The holidays usher in images of the season -whether you celebrate with Christmas Trees or Hanukkah candles, or don’t celebrate at all, you probably spend some time at the mall. According to a new study, you’re not alone – many others are turning to shopping centers as a location for fellowship and celebration.
For millions of people, the images of the season are of shoppers rushing to the malls, purchasing gifts for their holiday celebrations. What happens to the people who are not of the dominant faith in an area when the holiday season comes? According to a study conducted by Temple University’s Fox Business School, people turn to the mall as a gathering point for like-minded people.
Malls Attracting People Of Faith
Using in-depth interviews with people of Jewish, Muslim and Christian faith living in Tunisia, Israel and the United States, the authors of this study explored the holiday season and how people coped with being a minority religion in an area. In the majority of participants, the answer was to meet friends and others of the same faith at the mall.

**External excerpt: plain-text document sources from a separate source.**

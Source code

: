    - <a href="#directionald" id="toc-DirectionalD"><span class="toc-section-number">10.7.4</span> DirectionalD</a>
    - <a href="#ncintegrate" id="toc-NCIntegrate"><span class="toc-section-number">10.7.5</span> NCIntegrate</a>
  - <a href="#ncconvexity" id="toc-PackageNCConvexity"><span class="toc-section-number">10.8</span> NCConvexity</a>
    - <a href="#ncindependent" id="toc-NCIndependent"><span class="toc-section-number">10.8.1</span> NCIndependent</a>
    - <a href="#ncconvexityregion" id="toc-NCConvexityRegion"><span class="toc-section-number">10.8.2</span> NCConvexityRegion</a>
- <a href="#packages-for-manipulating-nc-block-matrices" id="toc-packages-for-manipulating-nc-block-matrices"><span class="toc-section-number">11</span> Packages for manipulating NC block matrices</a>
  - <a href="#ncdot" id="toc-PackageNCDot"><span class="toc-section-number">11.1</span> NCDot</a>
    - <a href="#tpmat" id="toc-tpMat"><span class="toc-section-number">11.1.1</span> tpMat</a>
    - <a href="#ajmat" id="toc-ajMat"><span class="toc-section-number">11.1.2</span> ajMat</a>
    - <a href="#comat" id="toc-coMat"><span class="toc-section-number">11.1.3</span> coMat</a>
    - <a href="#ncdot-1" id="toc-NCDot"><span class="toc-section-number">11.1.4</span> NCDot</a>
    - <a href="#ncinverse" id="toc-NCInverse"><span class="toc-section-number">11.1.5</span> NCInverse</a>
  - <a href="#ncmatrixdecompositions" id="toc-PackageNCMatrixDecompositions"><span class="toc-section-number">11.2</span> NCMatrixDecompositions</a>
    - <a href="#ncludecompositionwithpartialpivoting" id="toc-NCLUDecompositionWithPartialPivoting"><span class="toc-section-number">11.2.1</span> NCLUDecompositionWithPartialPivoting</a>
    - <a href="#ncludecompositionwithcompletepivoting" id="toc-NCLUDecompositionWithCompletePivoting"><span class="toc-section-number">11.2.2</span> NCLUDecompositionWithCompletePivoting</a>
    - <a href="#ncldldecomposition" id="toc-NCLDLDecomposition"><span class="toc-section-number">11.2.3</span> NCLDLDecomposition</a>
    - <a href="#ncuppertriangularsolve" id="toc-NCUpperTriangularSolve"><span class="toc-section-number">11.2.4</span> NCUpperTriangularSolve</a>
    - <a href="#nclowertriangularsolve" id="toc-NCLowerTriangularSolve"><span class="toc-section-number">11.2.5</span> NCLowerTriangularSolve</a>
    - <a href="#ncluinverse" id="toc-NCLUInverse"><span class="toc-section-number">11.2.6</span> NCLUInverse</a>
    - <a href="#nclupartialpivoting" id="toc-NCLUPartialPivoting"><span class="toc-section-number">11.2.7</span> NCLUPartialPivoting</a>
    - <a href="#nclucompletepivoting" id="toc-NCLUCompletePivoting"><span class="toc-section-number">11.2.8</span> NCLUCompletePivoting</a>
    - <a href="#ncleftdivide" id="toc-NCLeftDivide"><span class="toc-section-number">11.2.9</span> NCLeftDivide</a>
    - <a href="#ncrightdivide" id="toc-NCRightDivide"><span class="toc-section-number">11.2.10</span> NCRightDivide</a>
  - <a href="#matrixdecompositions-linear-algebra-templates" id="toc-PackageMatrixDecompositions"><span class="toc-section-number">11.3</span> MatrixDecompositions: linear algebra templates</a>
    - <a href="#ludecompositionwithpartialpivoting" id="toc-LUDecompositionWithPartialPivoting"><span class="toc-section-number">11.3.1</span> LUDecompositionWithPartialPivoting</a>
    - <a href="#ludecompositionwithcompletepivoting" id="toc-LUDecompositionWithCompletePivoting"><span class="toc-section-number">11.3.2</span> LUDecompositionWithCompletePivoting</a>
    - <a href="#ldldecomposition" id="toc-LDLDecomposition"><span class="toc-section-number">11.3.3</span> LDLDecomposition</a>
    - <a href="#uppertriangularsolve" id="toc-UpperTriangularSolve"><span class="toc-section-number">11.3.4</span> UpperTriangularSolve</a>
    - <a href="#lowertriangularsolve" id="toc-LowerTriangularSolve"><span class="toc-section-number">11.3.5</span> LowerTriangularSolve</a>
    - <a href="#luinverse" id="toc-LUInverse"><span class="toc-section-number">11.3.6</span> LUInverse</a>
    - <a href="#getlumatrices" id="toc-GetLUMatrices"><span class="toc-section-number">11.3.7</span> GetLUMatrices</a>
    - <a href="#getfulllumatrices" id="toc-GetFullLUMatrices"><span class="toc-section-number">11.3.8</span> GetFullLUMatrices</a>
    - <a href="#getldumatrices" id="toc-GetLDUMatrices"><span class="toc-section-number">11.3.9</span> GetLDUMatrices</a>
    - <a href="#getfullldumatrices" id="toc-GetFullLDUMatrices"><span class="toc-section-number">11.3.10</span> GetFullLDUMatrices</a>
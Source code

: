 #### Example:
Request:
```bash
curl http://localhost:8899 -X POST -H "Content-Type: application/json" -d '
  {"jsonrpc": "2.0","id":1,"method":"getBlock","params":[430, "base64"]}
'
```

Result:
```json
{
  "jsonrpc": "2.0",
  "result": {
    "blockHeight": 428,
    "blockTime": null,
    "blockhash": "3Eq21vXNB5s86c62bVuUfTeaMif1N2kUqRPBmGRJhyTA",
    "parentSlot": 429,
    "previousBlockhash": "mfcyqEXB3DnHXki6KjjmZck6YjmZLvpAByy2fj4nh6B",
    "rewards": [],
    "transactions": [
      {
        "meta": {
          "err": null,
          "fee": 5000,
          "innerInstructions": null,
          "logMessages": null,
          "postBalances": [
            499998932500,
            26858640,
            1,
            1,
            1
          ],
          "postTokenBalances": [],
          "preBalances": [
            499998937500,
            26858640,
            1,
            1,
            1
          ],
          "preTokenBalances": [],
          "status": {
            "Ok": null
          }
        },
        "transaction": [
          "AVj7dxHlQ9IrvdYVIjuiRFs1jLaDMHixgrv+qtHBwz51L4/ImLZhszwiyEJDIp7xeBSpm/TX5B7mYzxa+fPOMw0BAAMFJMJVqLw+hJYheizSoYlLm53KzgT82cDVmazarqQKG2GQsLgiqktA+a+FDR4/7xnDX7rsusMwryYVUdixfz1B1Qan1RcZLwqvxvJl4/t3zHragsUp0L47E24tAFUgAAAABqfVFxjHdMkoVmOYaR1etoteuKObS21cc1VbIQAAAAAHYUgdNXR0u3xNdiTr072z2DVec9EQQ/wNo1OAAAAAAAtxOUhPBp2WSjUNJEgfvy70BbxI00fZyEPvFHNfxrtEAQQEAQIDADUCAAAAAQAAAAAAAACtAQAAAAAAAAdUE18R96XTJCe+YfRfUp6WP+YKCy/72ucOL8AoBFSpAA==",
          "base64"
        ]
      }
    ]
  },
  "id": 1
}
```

Decoded Science asked co-author Allaya Ruvio why she believed the mall had become a gathering place, more than traditional meeting places. She replied,
I think consumption became such a dominant practice of the holidays, that gathering in the mallisperceived as a normal act that replaces other, more traditional, places (e.g. the church or the synagogue). However, for minorities the mall is even more important as for them it’s a place where they can congregate a critical mass for an authentic experience of the holiday.